» Extracted entries
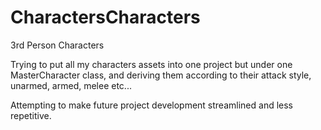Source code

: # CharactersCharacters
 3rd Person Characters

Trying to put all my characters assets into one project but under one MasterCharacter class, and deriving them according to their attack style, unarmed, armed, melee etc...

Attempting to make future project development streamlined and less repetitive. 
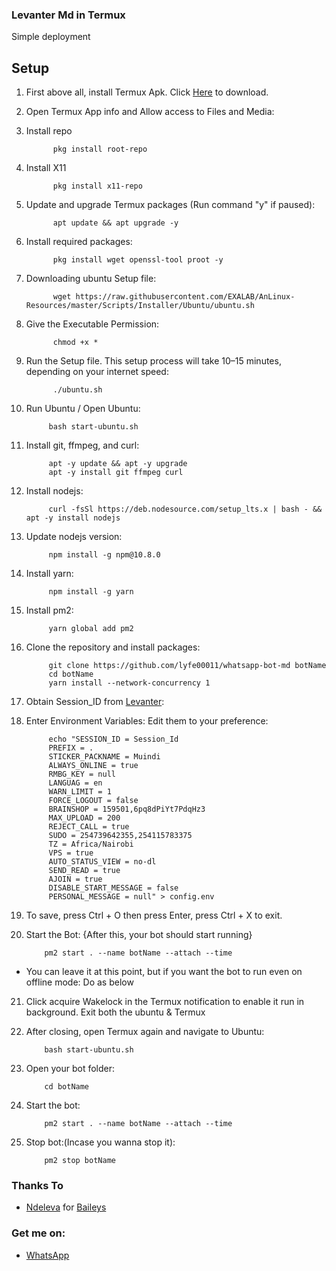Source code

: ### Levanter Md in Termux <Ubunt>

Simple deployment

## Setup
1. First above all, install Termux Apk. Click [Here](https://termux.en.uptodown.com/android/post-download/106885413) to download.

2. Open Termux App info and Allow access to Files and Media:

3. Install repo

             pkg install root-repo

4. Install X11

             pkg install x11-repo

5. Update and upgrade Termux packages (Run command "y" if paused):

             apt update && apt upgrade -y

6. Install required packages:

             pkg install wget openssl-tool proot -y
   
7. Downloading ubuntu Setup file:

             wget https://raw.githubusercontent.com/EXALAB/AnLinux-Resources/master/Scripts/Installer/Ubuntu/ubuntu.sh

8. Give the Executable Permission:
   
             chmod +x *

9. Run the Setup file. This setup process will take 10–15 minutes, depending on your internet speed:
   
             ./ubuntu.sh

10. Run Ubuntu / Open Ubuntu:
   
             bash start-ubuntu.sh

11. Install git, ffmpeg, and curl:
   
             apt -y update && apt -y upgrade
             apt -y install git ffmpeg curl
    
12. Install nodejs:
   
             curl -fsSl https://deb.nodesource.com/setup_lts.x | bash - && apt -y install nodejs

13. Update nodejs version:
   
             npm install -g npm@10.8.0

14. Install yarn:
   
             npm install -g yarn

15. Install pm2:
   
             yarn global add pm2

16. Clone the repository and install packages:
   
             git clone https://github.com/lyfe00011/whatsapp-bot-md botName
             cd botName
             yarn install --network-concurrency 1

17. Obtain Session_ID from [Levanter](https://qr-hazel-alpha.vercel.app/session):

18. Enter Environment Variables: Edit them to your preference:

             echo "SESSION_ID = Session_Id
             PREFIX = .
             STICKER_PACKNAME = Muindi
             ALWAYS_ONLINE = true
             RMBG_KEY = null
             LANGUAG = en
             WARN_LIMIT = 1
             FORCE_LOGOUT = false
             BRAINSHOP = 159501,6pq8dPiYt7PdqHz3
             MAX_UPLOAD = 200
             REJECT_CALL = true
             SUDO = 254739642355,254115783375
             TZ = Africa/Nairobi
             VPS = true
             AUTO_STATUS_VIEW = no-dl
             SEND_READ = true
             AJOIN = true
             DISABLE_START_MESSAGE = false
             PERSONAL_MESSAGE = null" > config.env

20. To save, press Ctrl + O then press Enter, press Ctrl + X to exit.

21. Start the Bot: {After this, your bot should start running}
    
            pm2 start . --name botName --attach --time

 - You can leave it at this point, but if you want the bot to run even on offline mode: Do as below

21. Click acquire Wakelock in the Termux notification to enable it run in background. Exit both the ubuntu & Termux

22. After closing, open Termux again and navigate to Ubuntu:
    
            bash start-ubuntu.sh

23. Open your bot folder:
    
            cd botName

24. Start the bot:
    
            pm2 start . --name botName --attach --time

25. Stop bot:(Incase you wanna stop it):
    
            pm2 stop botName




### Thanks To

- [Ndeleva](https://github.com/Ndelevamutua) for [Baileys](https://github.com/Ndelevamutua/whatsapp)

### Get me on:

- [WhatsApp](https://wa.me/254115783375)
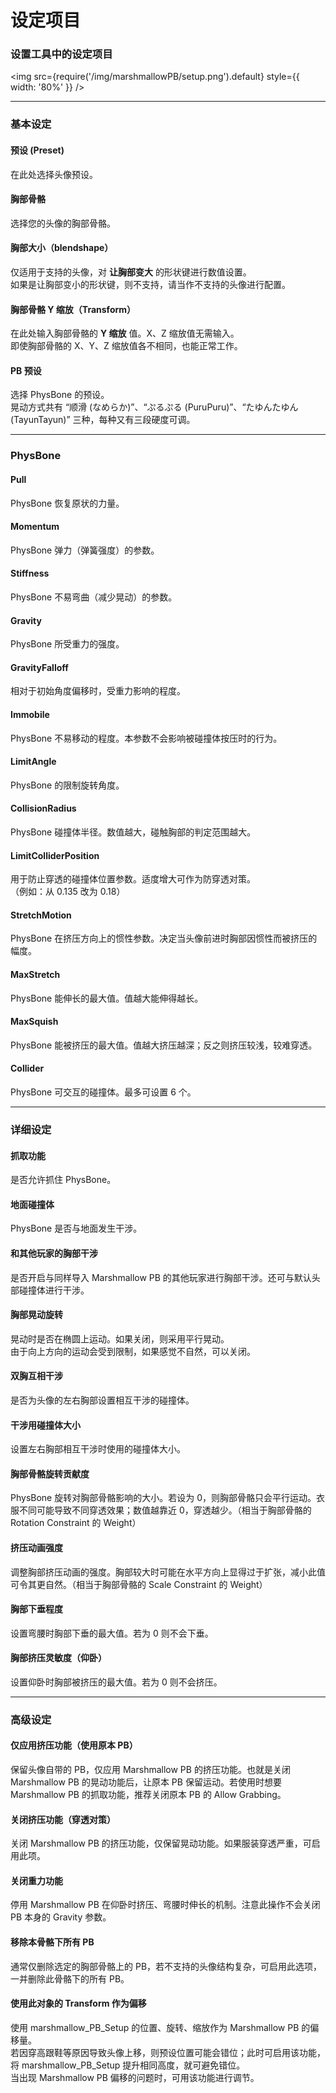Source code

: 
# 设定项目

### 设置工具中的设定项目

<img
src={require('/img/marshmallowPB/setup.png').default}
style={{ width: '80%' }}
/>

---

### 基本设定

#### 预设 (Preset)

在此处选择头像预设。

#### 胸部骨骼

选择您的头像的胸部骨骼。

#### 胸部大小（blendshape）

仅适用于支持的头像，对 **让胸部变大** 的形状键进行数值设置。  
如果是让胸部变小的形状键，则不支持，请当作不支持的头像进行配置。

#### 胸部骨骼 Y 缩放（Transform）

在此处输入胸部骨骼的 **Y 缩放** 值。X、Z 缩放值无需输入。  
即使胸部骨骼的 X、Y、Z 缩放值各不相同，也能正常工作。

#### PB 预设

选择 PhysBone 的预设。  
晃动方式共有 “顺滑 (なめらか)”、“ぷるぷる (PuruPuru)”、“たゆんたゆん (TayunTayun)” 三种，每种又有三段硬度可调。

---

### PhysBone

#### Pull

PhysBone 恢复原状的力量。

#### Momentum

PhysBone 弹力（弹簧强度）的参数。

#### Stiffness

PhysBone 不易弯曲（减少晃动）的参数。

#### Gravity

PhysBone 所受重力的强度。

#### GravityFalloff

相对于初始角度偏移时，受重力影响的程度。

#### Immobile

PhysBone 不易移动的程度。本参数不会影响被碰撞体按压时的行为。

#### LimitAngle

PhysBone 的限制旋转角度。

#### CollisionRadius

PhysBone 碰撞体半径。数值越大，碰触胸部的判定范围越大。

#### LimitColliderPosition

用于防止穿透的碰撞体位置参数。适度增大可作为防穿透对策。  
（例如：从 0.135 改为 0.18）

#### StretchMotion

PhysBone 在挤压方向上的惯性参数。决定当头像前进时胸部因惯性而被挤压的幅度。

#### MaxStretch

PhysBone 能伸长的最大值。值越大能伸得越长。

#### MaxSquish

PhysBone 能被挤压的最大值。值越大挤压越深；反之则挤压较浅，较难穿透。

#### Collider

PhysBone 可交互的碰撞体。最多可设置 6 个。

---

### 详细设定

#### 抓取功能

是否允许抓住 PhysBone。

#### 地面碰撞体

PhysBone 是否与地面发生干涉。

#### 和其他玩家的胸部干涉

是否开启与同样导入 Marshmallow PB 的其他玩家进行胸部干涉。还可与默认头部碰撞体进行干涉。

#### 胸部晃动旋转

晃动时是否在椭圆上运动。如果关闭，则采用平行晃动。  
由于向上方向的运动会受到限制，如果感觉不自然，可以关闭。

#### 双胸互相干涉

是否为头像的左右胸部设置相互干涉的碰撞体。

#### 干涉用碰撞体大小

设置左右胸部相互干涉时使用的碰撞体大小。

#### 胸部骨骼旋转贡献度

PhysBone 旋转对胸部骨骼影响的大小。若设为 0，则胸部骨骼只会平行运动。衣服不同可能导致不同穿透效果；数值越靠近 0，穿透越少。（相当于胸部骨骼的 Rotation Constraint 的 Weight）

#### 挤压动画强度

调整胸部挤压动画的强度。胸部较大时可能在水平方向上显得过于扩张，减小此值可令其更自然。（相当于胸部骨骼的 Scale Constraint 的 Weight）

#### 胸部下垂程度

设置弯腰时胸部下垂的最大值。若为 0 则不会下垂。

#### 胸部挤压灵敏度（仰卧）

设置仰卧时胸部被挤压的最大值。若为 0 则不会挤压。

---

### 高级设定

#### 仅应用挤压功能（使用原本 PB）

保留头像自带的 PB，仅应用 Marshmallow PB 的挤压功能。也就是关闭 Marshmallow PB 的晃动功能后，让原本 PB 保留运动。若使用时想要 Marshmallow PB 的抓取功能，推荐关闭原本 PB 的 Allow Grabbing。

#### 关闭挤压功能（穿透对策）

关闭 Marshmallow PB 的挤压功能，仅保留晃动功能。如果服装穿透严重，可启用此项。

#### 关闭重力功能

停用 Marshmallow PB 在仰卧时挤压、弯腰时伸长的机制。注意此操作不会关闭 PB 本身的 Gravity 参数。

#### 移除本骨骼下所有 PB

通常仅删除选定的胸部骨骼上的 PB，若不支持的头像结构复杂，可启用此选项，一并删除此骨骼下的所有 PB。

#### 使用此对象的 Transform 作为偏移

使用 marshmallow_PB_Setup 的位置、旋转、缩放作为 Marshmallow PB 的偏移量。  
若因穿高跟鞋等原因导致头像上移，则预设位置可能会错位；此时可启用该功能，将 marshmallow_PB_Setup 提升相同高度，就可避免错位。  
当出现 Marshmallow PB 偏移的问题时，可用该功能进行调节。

» Task prompt
Everything in the material above is to be reproduced exactly, pictures aside.

» Answer to this task
Source code

: # CharactersCharacters
 3rd Person Characters

Trying to put all my characters assets into one project but under one MasterCharacter class, and deriving them according to their attack style, unarmed, armed, melee etc...

Attempting to make future project development streamlined and less repetitive. 
Source code

: ### Levanter Md in Termux <Ubunt>

Simple deployment

## Setup
1. First above all, install Termux Apk. Click [Here](https://termux.en.uptodown.com/android/post-download/106885413) to download.

2. Open Termux App info and Allow access to Files and Media:

3. Install repo

             pkg install root-repo

4. Install X11

             pkg install x11-repo

5. Update and upgrade Termux packages (Run command "y" if paused):

             apt update && apt upgrade -y

6. Install required packages:

             pkg install wget openssl-tool proot -y
   
7. Downloading ubuntu Setup file:

             wget https://raw.githubusercontent.com/EXALAB/AnLinux-Resources/master/Scripts/Installer/Ubuntu/ubuntu.sh

8. Give the Executable Permission:
   
             chmod +x *

9. Run the Setup file. This setup process will take 10–15 minutes, depending on your internet speed:
   
             ./ubuntu.sh

10. Run Ubuntu / Open Ubuntu:
   
             bash start-ubuntu.sh

11. Install git, ffmpeg, and curl:
   
             apt -y update && apt -y upgrade
             apt -y install git ffmpeg curl
    
12. Install nodejs:
   
             curl -fsSl https://deb.nodesource.com/setup_lts.x | bash - && apt -y install nodejs

13. Update nodejs version:
   
             npm install -g npm@10.8.0

14. Install yarn:
   
             npm install -g yarn

15. Install pm2:
   
             yarn global add pm2

16. Clone the repository and install packages:
   
             git clone https://github.com/lyfe00011/whatsapp-bot-md botName
             cd botName
             yarn install --network-concurrency 1

17. Obtain Session_ID from [Levanter](https://qr-hazel-alpha.vercel.app/session):

18. Enter Environment Variables: Edit them to your preference:

             echo "SESSION_ID = Session_Id
             PREFIX = .
             STICKER_PACKNAME = Muindi
             ALWAYS_ONLINE = true
             RMBG_KEY = null
             LANGUAG = en
             WARN_LIMIT = 1
             FORCE_LOGOUT = false
             BRAINSHOP = 159501,6pq8dPiYt7PdqHz3
             MAX_UPLOAD = 200
             REJECT_CALL = true
             SUDO = 254739642355,254115783375
             TZ = Africa/Nairobi
             VPS = true
             AUTO_STATUS_VIEW = no-dl
             SEND_READ = true
             AJOIN = true
             DISABLE_START_MESSAGE = false
             PERSONAL_MESSAGE = null" > config.env

20. To save, press Ctrl + O then press Enter, press Ctrl + X to exit.

21. Start the Bot: {After this, your bot should start running}
    
            pm2 start . --name botName --attach --time

 - You can leave it at this point, but if you want the bot to run even on offline mode: Do as below

21. Click acquire Wakelock in the Termux notification to enable it run in background. Exit both the ubuntu & Termux

22. After closing, open Termux again and navigate to Ubuntu:
    
            bash start-ubuntu.sh

23. Open your bot folder:
    
            cd botName

24. Start the bot:
    
            pm2 start . --name botName --attach --time

25. Stop bot:(Incase you wanna stop it):
    
            pm2 stop botName




### Thanks To

- [Ndeleva](https://github.com/Ndelevamutua) for [Baileys](https://github.com/Ndelevamutua/whatsapp)

### Get me on:

- [WhatsApp](https://wa.me/254115783375)
Source code

: 
# 设定项目

### 设置工具中的设定项目

<img
src={require('/img/marshmallowPB/setup.png').default}
style={{ width: '80%' }}
/>

---

### 基本设定

#### 预设 (Preset)

在此处选择头像预设。

#### 胸部骨骼

选择您的头像的胸部骨骼。

#### 胸部大小（blendshape）

仅适用于支持的头像，对 **让胸部变大** 的形状键进行数值设置。  
如果是让胸部变小的形状键，则不支持，请当作不支持的头像进行配置。

#### 胸部骨骼 Y 缩放（Transform）

在此处输入胸部骨骼的 **Y 缩放** 值。X、Z 缩放值无需输入。  
即使胸部骨骼的 X、Y、Z 缩放值各不相同，也能正常工作。

#### PB 预设

选择 PhysBone 的预设。  
晃动方式共有 “顺滑 (なめらか)”、“ぷるぷる (PuruPuru)”、“たゆんたゆん (TayunTayun)” 三种，每种又有三段硬度可调。

---

### PhysBone

#### Pull

PhysBone 恢复原状的力量。

#### Momentum

PhysBone 弹力（弹簧强度）的参数。

#### Stiffness

PhysBone 不易弯曲（减少晃动）的参数。

#### Gravity

PhysBone 所受重力的强度。

#### GravityFalloff

相对于初始角度偏移时，受重力影响的程度。

#### Immobile

PhysBone 不易移动的程度。本参数不会影响被碰撞体按压时的行为。

#### LimitAngle

PhysBone 的限制旋转角度。

#### CollisionRadius

PhysBone 碰撞体半径。数值越大，碰触胸部的判定范围越大。

#### LimitColliderPosition

用于防止穿透的碰撞体位置参数。适度增大可作为防穿透对策。  
（例如：从 0.135 改为 0.18）

#### StretchMotion

PhysBone 在挤压方向上的惯性参数。决定当头像前进时胸部因惯性而被挤压的幅度。

#### MaxStretch

PhysBone 能伸长的最大值。值越大能伸得越长。

#### MaxSquish

PhysBone 能被挤压的最大值。值越大挤压越深；反之则挤压较浅，较难穿透。

#### Collider

PhysBone 可交互的碰撞体。最多可设置 6 个。

---

### 详细设定

#### 抓取功能

是否允许抓住 PhysBone。

#### 地面碰撞体

PhysBone 是否与地面发生干涉。

#### 和其他玩家的胸部干涉

是否开启与同样导入 Marshmallow PB 的其他玩家进行胸部干涉。还可与默认头部碰撞体进行干涉。

#### 胸部晃动旋转

晃动时是否在椭圆上运动。如果关闭，则采用平行晃动。  
由于向上方向的运动会受到限制，如果感觉不自然，可以关闭。

#### 双胸互相干涉

是否为头像的左右胸部设置相互干涉的碰撞体。

#### 干涉用碰撞体大小

设置左右胸部相互干涉时使用的碰撞体大小。

#### 胸部骨骼旋转贡献度

PhysBone 旋转对胸部骨骼影响的大小。若设为 0，则胸部骨骼只会平行运动。衣服不同可能导致不同穿透效果；数值越靠近 0，穿透越少。（相当于胸部骨骼的 Rotation Constraint 的 Weight）

#### 挤压动画强度

调整胸部挤压动画的强度。胸部较大时可能在水平方向上显得过于扩张，减小此值可令其更自然。（相当于胸部骨骼的 Scale Constraint 的 Weight）

#### 胸部下垂程度

设置弯腰时胸部下垂的最大值。若为 0 则不会下垂。

#### 胸部挤压灵敏度（仰卧）

设置仰卧时胸部被挤压的最大值。若为 0 则不会挤压。

---

### 高级设定

#### 仅应用挤压功能（使用原本 PB）

保留头像自带的 PB，仅应用 Marshmallow PB 的挤压功能。也就是关闭 Marshmallow PB 的晃动功能后，让原本 PB 保留运动。若使用时想要 Marshmallow PB 的抓取功能，推荐关闭原本 PB 的 Allow Grabbing。

#### 关闭挤压功能（穿透对策）

关闭 Marshmallow PB 的挤压功能，仅保留晃动功能。如果服装穿透严重，可启用此项。

#### 关闭重力功能

停用 Marshmallow PB 在仰卧时挤压、弯腰时伸长的机制。注意此操作不会关闭 PB 本身的 Gravity 参数。

#### 移除本骨骼下所有 PB

通常仅删除选定的胸部骨骼上的 PB，若不支持的头像结构复杂，可启用此选项，一并删除此骨骼下的所有 PB。

#### 使用此对象的 Transform 作为偏移

使用 marshmallow_PB_Setup 的位置、旋转、缩放作为 Marshmallow PB 的偏移量。  
若因穿高跟鞋等原因导致头像上移，则预设位置可能会错位；此时可启用该功能，将 marshmallow_PB_Setup 提升相同高度，就可避免错位。  
当出现 Marshmallow PB 偏移的问题时，可用该功能进行调节。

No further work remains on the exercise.